Introducing the Video Rats Nest Eliminator!

vdx404pic.jpg
It's a bit of a departure for SilverLeaf, but there is a good reason for it. We were looking under the dash of a coach not too long ago and saw a most amazing rat's nest of cables. A whole family of nutria could have been living in there, and I had to ask the tech I was working with what they all were for. "Video", he said. "We have side cameras, and we run them to the dash, the overhead TVs, and so on. So we have a switch box, a few relays and diodes, some splitters and amplifiers. It's all in there."

"All those pieces and parts - there has got to be a switchbox out there that could do that in one box.", I prodded.

"If you can find one, let me know. We'd buy a load of them." He didn't sound too optimistic.

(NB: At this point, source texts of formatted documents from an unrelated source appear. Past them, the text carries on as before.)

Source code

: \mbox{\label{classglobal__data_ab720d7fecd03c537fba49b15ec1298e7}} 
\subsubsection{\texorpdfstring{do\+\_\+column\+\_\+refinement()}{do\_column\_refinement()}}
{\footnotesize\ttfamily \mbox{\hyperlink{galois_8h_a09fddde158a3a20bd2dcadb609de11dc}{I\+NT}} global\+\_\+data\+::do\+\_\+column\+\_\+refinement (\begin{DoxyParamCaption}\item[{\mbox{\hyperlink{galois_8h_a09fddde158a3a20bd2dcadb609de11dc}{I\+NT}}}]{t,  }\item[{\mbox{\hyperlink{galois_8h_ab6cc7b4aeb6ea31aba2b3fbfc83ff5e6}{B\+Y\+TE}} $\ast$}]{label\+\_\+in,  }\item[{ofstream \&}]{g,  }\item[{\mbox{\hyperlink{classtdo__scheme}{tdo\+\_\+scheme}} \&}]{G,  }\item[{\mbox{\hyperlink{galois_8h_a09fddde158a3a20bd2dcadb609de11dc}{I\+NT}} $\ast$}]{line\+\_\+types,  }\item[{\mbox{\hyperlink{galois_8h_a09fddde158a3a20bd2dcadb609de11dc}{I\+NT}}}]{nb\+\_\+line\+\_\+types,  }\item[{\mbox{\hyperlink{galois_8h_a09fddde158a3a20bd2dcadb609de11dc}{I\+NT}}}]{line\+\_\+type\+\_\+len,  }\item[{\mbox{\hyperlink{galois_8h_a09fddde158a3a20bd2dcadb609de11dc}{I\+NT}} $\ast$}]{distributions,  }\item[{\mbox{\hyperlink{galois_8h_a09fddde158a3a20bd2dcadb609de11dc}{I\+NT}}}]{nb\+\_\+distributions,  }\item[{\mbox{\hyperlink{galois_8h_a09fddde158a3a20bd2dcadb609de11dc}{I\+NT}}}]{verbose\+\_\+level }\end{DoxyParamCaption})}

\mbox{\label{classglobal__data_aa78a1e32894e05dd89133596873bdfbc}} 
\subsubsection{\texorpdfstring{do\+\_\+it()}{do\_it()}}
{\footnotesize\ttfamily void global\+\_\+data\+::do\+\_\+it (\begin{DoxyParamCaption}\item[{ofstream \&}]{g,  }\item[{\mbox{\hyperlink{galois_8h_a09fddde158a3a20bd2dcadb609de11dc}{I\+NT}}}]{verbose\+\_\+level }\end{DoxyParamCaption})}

And indeed, there isn't such a thing. Sure, there are a lot of video switches that are designed for specific needs - but nothing that was designed for an RVer that wants to be able to check his side and rear cameras on more than just the dash monitor. I looked everywhere and couldn't find one.

So we just had to make one ourselves.

And now, three months later, we have the VDX 404 Video Switch. It takes four video sources and routes them to four video outputs in pretty much any combination. It responds to up to a dozen inputs, such as blinkers, transmission status signals, and accessory switches, and routes the video signals automatically in response.

Adding more monitors and cameras is trivial, up to the number four. Every output is buffered, eliminating the need for amplifiers or isolators. Every output is true to its source. And installation is as simple as it could possibly be.

One great idea we had was matching it with the new Garmin GPS. You can plan your trips with the GPS on the big-screen front TV, and then when you start driving watch the GPS on the VMS video. You can even add a video monitor on the passenger side - let the "navigator" plot the course, while the driver sees exactly the same GPS maps in the dash.

And that's just the beginning to the ideas that this device makes practical. Expect to see this in new coaches this Spring from several manufacturers, and in aftermarket installations across the country.